* [HOW TO COMPLETE THIS TASK] Beneath this line are the data; copy exactly the part of them that opens with the line containing "c. Create a" and closes with the line containing "a. Implement a", and only that part.

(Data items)
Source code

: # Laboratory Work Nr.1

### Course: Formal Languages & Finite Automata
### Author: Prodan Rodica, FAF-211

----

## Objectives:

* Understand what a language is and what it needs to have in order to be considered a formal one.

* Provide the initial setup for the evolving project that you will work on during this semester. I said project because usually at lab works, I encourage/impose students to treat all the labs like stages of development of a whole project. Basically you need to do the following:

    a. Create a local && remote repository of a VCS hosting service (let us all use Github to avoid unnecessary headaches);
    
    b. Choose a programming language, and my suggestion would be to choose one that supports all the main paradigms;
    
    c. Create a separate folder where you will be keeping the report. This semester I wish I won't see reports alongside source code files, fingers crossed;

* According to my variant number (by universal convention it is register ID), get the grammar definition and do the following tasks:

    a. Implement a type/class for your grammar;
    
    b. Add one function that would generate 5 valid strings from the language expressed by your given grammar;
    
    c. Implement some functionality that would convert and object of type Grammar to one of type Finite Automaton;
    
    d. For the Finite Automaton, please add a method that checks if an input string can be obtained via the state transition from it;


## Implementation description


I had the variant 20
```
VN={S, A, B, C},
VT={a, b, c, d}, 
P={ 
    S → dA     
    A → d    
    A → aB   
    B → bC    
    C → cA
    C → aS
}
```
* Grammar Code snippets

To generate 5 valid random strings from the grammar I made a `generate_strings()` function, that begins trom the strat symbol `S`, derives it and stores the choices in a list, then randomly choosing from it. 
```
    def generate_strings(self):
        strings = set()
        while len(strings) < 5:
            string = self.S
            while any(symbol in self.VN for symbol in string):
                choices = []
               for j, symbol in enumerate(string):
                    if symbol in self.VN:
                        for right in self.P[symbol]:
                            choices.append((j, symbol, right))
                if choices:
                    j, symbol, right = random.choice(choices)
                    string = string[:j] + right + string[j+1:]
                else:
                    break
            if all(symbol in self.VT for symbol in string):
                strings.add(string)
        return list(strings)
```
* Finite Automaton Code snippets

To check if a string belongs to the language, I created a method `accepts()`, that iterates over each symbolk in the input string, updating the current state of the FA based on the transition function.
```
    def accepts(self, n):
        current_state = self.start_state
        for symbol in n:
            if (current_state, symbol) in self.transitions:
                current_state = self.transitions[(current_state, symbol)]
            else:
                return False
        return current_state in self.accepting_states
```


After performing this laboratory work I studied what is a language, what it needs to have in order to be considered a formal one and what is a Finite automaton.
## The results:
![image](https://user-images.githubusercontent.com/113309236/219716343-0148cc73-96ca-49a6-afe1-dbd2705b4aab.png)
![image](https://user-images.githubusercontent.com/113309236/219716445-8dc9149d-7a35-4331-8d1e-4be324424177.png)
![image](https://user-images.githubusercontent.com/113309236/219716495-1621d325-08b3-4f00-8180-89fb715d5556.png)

* [ANSWER TO THE PROBLEM]
    c. Create a separate folder where you will be keeping the report. This semester I wish I won't see reports alongside source code files, fingers crossed;

* According to my variant number (by universal convention it is register ID), get the grammar definition and do the following tasks:

    a. Implement a type/class for your grammar;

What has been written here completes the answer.